The U.K.’s Financial Conduct Authority stated in November 2017 that, following the launch of PSD2, all U.K. banks must remove any ban on customers sharing their credentials with regulated AIS and PIS providers from their T&Cs. The FCA also said that U.K. banks cannot hold consumers responsible for unauthorized transactions just because they have shared their credentials with regulated AIS and PIS providers.
Sloane said that FIs wouldn’t trust the claim that a third-party service used by TrueLayer (quovo.com, Envestnet, Plaid, etc.) would never suffer a breach or misuse the credentials. “Once into the online banking system, there are two mechanisms for accessing the customer data: a file transfer or screen-scraping,” said Sloane. “Some banks offer to download user data into an Excel file, a standardized format file or a file designed for a specific budgeting/accounting software solution like Intuit. If they don’t offer a file transfer, then it’s screen-scraping - the process of reading the HTML/XML/formatting characters that the browser uses to render the screen to identify the data elements required.”

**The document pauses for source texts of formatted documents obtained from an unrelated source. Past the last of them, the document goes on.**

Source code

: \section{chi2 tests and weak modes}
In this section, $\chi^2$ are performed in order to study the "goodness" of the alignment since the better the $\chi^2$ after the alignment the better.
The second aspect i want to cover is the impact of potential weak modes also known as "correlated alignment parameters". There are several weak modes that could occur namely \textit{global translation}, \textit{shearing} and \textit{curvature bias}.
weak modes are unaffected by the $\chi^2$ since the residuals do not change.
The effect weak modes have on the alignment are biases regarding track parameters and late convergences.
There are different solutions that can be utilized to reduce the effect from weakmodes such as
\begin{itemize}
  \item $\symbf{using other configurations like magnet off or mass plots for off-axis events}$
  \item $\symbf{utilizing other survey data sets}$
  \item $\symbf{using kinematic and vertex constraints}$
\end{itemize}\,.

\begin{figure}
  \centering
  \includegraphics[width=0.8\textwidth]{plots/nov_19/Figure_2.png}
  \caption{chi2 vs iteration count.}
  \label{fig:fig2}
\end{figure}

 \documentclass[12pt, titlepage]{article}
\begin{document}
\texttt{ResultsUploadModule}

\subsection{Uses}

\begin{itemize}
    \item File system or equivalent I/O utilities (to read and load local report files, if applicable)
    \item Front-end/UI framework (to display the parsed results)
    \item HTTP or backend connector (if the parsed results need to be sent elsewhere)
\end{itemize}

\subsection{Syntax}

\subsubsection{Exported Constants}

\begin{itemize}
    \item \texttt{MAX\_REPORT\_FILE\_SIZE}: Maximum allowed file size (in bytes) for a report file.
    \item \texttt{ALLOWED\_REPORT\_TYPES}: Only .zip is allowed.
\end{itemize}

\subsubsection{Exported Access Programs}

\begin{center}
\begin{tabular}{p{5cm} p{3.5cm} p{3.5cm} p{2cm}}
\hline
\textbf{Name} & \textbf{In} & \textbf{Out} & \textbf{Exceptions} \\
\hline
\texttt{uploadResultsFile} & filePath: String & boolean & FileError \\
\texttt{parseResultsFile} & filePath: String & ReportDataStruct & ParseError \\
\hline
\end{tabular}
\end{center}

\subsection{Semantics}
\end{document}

Sloane said that PSD2 and Developer websites being made available by U.S. banks should slowly but surely make “credential-sharing” and screen-scraping a thing of the past, but this will take years. “Mercator strongly urges banks to establish a standard Web Development API platform that identifies data that the bank will enable to be shared,” he said. “We also recommend they develop contracts/T&Cs for partners that will have access to the API. Each partner can identify the data they want access to and the purpose. The bank should control the user agreement, T&Cs and pricing to make this available.”
Sloane said that banks need to extend the user interface in their online/mobile banking app so that customers can specify what data they want to share and with whom. “The request is registered and confirmed with the user,” he said. “The consumer can subscribe/unsubscribe using the bank interface at any time. If/when a user unsubscribes, they are notified as to what happens with the data already shared. The data is no longer transferred to the partner and the partner is notified about this.”
Since January 2018, when PSD2 was introduced, TrueLayer has announced several U.K. open banking integrations including U.K. challenger banks Monzo and Starling Bank as well as for third-party financial application providers Zopa, ClearScore, Canopy, Plum, Emma Technologies, Anorak and CreditLadder.
TrueLayer’s integration with Monzo and Starling enables the banks’ customers to share their account data with TPPs offering services such as income verification tools, lending products and aggregated financial dashboards.
U.K peer-to-peer consumer lending platform Zopa uses TrueLayer for income verification, while rental marketplace Canopy uses TrueLayer to update its customers’ rental information with its RentTracking tool.
Plum uses TrueLayer to connect its Messenger-based PFM chatbot with Monzo and Starling Bank accounts, and Anorak uses the platform to provide more accurate insurance quotes. PFM app provider Emma uses TrueLayer to give customers access to all their financial data at multiple financial institutions.
U.K. property renters can connect their bank to CreditLadder, which uses read-only access via TrueLayer to report their rent payments to credit reference agency Experian. By verifying their rent payments, CreditLadder-registered tenants can obtain access to better rates on mortgages, loans, credit cards and utility bills.